"""

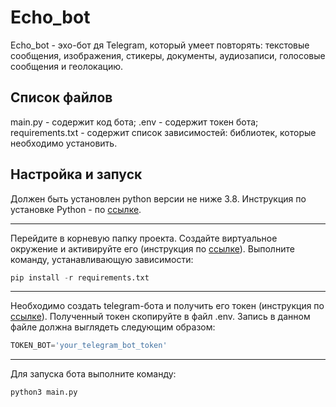 # Echo_bot
Echo_bot - эхо-бот дя Telegram, который умеет повторять: текстовые сообщения, изображения, стикеры, документы, аудиозаписи, голосовые сообщения и геолокацию.

## Список файлов
main.py - содержит код бота;
.env - содержит токен бота;
requirements.txt - содержит список зависимостей: библиотек, которые необходимо установить.

## Настройка и запуск
Должен быть устaновлен python версии не ниже 3.8. Инструкция по установке Python - по [ссылке](https://python-scripts.com/install-python-windows).
____
Перейдите в корневую папку проекта. Создайте виртуальное окружение и активируйте его (инструкция по [ссылке](https://python-scripts.com/virtualenv)). 
Выполните команду, устанавливающую зависимости:
```python
pip install -r requirements.txt
```
____
Необходимо создать telegram-бота и получить его токен (инструкция по [ссылке](https://tlgrm.ru/docs/bots)).
Полученный токен скопируйте в файл .env. Запись в данном файле должна выглядеть следующим образом:
```python
TOKEN_BOT='your_telegram_bot_token'
```
____
Для запуска бота выполните команду:
```python
python3 main.py
```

"""

▸ **Exercise directions**: In the records above, some lines hold the word "main"; copy each such line.

▸ **Exercise response**:
main.py - содержит код бота;
python3 main.py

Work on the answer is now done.